Jury selection has begun in Los Angeles for what judges and lawyers are calling a bellwether fight over whether Big Tech deliberately engineered addictive platforms that damaged a young person’s life. This case, moving forward in California Superior Court, will test not only public outrage but the limits of civil liability against companies that built services used by billions.
At the center of the trial is a 19-year-old plaintiff identified as K.G.M., whose lawyers say prolonged use of social apps caused depression, anxiety, and suicide-related harms, claims that have already prompted late settlements from TikTok and Snapchat. Meta and Google’s YouTube are pressing ahead and face what could be massive exposure if juries buy the plaintiffs’ theory, with executives set to face intense scrutiny.
Even seasoned legal observers are warning this is a heavy lift for plaintiffs; Fox News contributor Jonathan Turley bluntly told viewers it will be very difficult to establish causation in this case.

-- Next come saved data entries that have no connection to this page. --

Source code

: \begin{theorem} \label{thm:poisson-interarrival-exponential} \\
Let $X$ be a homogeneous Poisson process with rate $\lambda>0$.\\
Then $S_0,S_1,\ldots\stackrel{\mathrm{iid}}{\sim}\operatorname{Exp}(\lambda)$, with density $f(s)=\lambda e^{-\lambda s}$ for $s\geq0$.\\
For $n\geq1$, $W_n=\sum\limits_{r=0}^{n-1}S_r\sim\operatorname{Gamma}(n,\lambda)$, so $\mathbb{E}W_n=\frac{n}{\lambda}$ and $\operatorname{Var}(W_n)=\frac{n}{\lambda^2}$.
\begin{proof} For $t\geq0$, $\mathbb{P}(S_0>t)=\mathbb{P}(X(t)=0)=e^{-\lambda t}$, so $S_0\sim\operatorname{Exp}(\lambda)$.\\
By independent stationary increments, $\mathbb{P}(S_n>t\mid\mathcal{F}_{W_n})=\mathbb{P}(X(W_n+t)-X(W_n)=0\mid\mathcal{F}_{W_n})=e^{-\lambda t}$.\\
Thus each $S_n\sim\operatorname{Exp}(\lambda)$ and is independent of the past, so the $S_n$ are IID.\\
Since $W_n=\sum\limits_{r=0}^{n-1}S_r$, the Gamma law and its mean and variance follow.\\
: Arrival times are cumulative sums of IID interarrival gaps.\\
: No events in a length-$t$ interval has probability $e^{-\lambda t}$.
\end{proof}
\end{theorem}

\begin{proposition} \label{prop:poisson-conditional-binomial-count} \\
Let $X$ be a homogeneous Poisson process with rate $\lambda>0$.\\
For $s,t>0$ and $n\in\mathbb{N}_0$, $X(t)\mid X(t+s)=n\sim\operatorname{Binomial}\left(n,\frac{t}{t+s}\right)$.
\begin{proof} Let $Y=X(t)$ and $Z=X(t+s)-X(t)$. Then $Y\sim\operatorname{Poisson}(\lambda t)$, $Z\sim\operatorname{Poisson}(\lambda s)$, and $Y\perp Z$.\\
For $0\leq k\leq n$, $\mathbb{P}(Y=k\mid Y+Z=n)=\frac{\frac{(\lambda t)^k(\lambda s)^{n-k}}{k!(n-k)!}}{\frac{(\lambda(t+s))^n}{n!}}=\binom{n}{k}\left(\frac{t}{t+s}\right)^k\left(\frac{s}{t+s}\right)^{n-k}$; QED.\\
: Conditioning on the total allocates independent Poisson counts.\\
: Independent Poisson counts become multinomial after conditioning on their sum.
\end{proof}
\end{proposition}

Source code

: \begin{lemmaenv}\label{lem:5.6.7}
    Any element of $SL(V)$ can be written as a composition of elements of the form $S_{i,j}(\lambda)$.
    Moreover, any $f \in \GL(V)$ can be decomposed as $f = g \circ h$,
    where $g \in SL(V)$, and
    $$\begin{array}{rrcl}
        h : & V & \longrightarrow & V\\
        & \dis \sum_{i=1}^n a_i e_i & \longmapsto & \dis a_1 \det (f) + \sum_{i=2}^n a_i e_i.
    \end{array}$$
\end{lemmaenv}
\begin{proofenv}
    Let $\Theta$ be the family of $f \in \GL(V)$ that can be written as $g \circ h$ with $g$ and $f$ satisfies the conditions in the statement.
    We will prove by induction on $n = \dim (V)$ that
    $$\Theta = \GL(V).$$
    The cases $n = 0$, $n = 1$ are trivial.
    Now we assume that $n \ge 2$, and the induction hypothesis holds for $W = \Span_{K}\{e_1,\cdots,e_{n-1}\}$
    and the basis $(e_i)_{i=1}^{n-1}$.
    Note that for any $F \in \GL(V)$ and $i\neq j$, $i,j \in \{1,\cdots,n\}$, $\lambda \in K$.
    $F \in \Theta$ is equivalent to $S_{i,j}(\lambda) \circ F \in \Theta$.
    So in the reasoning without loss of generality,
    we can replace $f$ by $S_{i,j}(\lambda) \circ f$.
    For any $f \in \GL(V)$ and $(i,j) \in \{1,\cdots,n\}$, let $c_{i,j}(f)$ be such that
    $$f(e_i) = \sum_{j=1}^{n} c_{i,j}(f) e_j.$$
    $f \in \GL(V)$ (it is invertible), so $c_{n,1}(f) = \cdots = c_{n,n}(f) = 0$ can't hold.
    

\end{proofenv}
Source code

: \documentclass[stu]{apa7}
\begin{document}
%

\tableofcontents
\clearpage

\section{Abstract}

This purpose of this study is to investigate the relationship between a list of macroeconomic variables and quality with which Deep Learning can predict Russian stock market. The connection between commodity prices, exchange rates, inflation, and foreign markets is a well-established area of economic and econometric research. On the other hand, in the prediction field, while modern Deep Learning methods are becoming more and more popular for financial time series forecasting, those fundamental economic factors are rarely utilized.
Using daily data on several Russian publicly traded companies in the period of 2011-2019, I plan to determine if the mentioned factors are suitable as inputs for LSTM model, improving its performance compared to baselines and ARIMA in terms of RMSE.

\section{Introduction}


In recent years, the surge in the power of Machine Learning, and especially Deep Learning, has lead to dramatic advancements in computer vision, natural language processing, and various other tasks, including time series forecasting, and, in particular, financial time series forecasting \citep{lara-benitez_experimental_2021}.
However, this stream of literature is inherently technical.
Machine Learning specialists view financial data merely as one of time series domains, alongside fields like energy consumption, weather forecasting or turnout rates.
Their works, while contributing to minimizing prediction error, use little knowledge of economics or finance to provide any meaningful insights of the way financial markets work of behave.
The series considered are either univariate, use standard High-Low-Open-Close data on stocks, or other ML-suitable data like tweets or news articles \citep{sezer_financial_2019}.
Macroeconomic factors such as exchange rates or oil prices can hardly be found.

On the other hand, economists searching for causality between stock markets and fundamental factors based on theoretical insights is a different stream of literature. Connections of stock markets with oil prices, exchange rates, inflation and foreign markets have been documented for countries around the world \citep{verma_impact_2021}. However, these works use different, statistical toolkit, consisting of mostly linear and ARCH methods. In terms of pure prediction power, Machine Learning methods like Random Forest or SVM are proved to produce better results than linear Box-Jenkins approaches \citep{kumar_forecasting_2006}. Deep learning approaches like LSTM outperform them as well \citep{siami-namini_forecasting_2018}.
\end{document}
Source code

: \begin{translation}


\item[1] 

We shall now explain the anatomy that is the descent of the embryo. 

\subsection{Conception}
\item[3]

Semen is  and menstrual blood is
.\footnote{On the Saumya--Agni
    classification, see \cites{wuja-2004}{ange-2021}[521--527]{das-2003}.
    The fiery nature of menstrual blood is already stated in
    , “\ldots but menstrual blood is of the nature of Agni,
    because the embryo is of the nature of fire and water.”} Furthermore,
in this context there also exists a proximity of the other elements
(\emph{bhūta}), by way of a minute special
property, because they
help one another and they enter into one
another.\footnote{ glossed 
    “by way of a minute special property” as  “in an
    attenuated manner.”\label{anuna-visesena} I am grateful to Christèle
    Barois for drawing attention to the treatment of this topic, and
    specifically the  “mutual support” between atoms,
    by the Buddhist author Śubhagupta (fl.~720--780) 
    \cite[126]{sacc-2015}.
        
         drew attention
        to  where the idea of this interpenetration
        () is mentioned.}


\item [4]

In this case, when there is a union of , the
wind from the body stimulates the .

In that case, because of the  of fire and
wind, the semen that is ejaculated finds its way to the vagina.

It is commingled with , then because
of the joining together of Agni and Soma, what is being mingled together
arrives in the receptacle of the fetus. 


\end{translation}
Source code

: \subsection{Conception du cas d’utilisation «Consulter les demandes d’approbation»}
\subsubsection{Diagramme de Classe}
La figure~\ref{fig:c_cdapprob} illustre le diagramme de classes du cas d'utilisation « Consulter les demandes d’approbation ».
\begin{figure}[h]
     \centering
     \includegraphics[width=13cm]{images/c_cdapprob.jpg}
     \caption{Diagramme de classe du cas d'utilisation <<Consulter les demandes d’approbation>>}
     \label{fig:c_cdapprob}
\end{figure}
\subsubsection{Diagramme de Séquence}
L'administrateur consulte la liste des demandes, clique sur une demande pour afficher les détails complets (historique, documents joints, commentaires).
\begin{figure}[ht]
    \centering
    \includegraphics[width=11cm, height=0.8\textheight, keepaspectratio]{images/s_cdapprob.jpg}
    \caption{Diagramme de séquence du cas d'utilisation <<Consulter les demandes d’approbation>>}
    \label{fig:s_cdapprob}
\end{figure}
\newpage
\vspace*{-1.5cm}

If proving a direct line from “infinite scroll” to a ruined life sounds like a job for science, that’s because it is — and courts are not laboratories for sweeping public policy experiments.
Conservatives should be clear-eyed about what’s at stake: hand the keys to regulation and punishment to juries in politically charged venues and you invite dangerous precedent. This litigation risks chilling innovation, expanding liability for the content and choices of private citizens, and weaponizing the courts to rewrite how Americans communicate and do business online.
Make no mistake, the human tragedies alleged in court deserve sympathy, but sympathy does not equate to state-backed retribution against an entire industry. Parents, schools, and local communities must be front and center in protecting children from harmful content and overuse, not trial lawyers and sympathetic juries in Los Angeles deciding broad policy for the whole country.
If juries were to slap tech companies with enormous awards, the fallout would be seismic — from skyrocketing costs and lost jobs to overly cautious platforms that stifle speech and entrepreneurial risk. The smarter conservative response is to push for targeted reforms that preserve free expression while demanding parental tools, school oversight, and transparent company practices without unleashing a legal bulldozer.
Hardworking Americans know common-sense accountability when they see it: demand better controls at home, insist schools teach media literacy, and let legislators craft clear rules rather than turning courts into de facto regulators. This case will be a headline for weeks, but real change will come from families and lawmakers who cherish freedom and responsibility more than courtroom grandstanding.